Washington Post blogger Sarah Kliff tried to find a silver lining in the weak June jobs report. She pointed to the 0.1 hour increase in the length of the average workweek and the 6 cent increase in the average hourly wage. This is not much on which to hang your hat.
The length of the average workweek slips up or down by 0.1 hours pretty much at random. In fact it had fallen by 0.1 hour to 34.4 hours in May, after having been 35.5 hours for several months. This is hard to get very excited about.
The 6 cent rise in the average hourly wage is better news, however these numbers are very erratic and are subject to substantial revisions. (May's number was revised up by 3 cents in the June data.) Over a longer period, there is not much here to boast about.
The note refers to a 45 cent increase in the average hourly wage over the last year.
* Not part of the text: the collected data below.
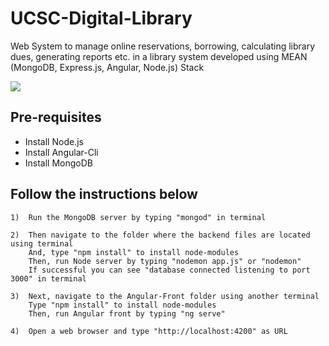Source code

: <h1>UCSC-Digital-Library</h1>
<p>Web System to manage online reservations, borrowing, calculating library dues, generating reports etc. in a library system developed using MEAN (MongoDB, Express.js, Angular, Node.js) Stack</p>

<img src="https://culturenl.co.uk/wp-content/uploads/2014/04/DSC_9842.jpg">

<h2>Pre-requisites</h2>
<ul> 
	<li>Install Node.js</li>
	<li>Install Angular-Cli</li>
	<li>Install MongoDB</li>
</ul>

<h2>Follow the instructions below</h2>

	1)	Run the MongoDB server by typing "mongod" in terminal

	2)	Then navigate to the folder where the backend files are located using terminal
		And, type "npm install" to install node-modules
		Then, run Node server by typing "nodemon app.js" or "nodemon"
		If successful you can see "database connected listening to port 3000" in terminal

	3)	Next, navigate to the Angular-Front folder using another terminal
		Type "npm install" to install node-modules
		Then, run Angular front by typing "ng serve"

	4)	Open a web browser and type "http://localhost:4200" as URL
		
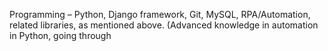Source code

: Programming – Python, Django framework, Git, MySQL, RPA/Automation, related libraries, as 
mentioned above. 
(Advanced knowledge in automation in Python, going through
This is a rise of 1.95 percent, roughly in step with inflation over this period. It's better that wages keep pace with inflation than if they don't, but this still means that workers are not sharing in any of the benefits of the economy's increase in productivity.
In this respect it is worth noting the average wage of production and non-supervisory workers increased by just 1.49 percent over the last year. This group, which consists of more than 80 percent of private sector employees, tends to be somewhat less educated and experienced than the labor force as a whole. The gap between the overall average wage and the earnings of non-supervisory workers implies that more highly educated workers have gotten a disproportionate share of the wage growth over the last year. The wages for the bulk of the workforce have not even kept pace with inflation.